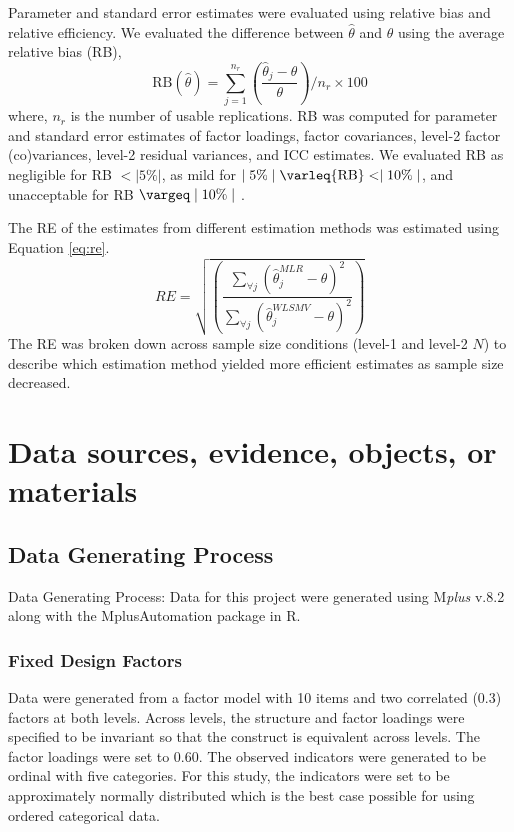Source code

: \documentclass[man, noextraspace, 12pt]{apa7}
\renewcommand{\leq}{\varleq}
\renewcommand{\geq}{\vargeq}
\begin{document}
Parameter and standard error estimates were evaluated using relative bias and relative efficiency. 
We evaluated the difference between $\hat{\theta}$ and $\theta$ using the average relative bias (RB),
\begin{equation}
\mathrm{RB}(\hat{\theta}) = \sum_{j=1}^{n_r}\left(\frac{\hat{\theta}_j- \theta}{\theta}\right)/n_r\times 100
\end{equation}
where, $n_r$ is the number of usable replications.
RB was computed for parameter and standard error estimates of factor loadings, factor covariances, level-2 factor (co)variances, level-2 residual variances, and ICC estimates.
We evaluated RB as negligible for RB $< | 5\% |$, as mild for $\mid 5\%\mid \leq {\rm RB} < \mid 10\%\mid$, and unacceptable for RB $\geq \mid 10\%\mid$ \citep{Hoogland1998}.

The RE of the estimates from different estimation methods was estimated using Equation \ref{eq:re}.
\begin{equation}\label{eq:re}
RE = \sqrt{\left( \frac{\sum_{\forall j}\left(\hat{\theta}_j^{MLR} -\theta\right)^2 }{\sum_{\forall j}\left(\hat{\theta}_j^{WLSMV} -\theta\right)^2 }\right)}
\end{equation}
The RE was broken down across sample size conditions (level-1 and level-2 $N$) to describe which estimation method yielded more efficient estimates as sample size decreased.

\section{Data sources, evidence, objects, or materials}

\subsection{Data Generating Process}

Data Generating Process: Data for this project were generated using M\textit{plus} v.8.2 \citep{Muthen2017} along with the MplusAutomation \citep{Hallquist2018} package in R. %

\subsubsection{Fixed Design Factors}

Data were generated from a factor model with 10 items and two correlated (0.3) factors at both levels.
Across levels, the structure and factor loadings were specified to be invariant so that the construct is equivalent across levels.
The factor loadings were set to 0.60.
The observed indicators were generated to be ordinal with five categories.
For this study, the indicators were set to be approximately normally distributed which is the best case possible for using ordered categorical data.
\end{document}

# [WORK INSTRUCTION]
The line containing "Data were generated" and each line after it through the end of the listing above must be printed exactly, with nothing added.

# [EXERCISE ANSWER]
Data were generated from a factor model with 10 items and two correlated (0.3) factors at both levels.
Across levels, the structure and factor loadings were specified to be invariant so that the construct is equivalent across levels.
The factor loadings were set to 0.60.
The observed indicators were generated to be ordinal with five categories.
For this study, the indicators were set to be approximately normally distributed which is the best case possible for using ordered categorical data.
\end{document}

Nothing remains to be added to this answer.